Instructions for the task =
Scan each line of the entries below for the word "Mehr" and count the ones where it appears. The answer is that number alone.
*** Opening of Data supplied ***
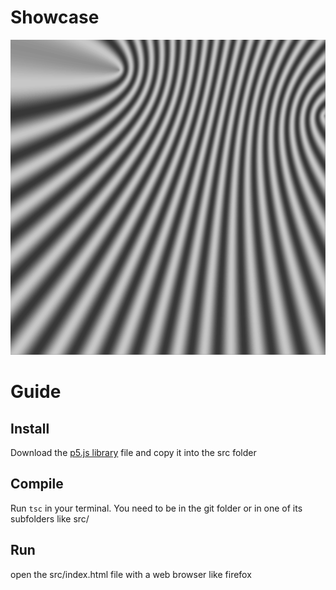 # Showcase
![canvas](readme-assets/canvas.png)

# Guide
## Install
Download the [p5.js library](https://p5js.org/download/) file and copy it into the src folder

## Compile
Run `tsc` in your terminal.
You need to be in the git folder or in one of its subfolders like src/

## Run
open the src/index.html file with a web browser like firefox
*** Close of Data supplied ***
*** Opening of Data supplied ***
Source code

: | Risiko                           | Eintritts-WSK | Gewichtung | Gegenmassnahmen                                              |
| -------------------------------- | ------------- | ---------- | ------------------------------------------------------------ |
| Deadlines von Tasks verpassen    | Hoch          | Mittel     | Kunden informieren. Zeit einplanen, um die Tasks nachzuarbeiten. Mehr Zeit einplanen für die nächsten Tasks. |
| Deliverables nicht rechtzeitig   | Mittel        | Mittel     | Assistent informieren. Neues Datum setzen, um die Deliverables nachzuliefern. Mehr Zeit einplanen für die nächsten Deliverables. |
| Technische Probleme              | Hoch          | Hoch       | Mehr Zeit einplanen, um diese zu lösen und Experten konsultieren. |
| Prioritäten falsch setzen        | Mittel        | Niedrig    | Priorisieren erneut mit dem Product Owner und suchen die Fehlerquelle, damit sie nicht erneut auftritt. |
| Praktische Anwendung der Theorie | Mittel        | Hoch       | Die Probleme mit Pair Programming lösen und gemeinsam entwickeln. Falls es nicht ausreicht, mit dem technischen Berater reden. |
*** Close of Data supplied ***
Response area =
3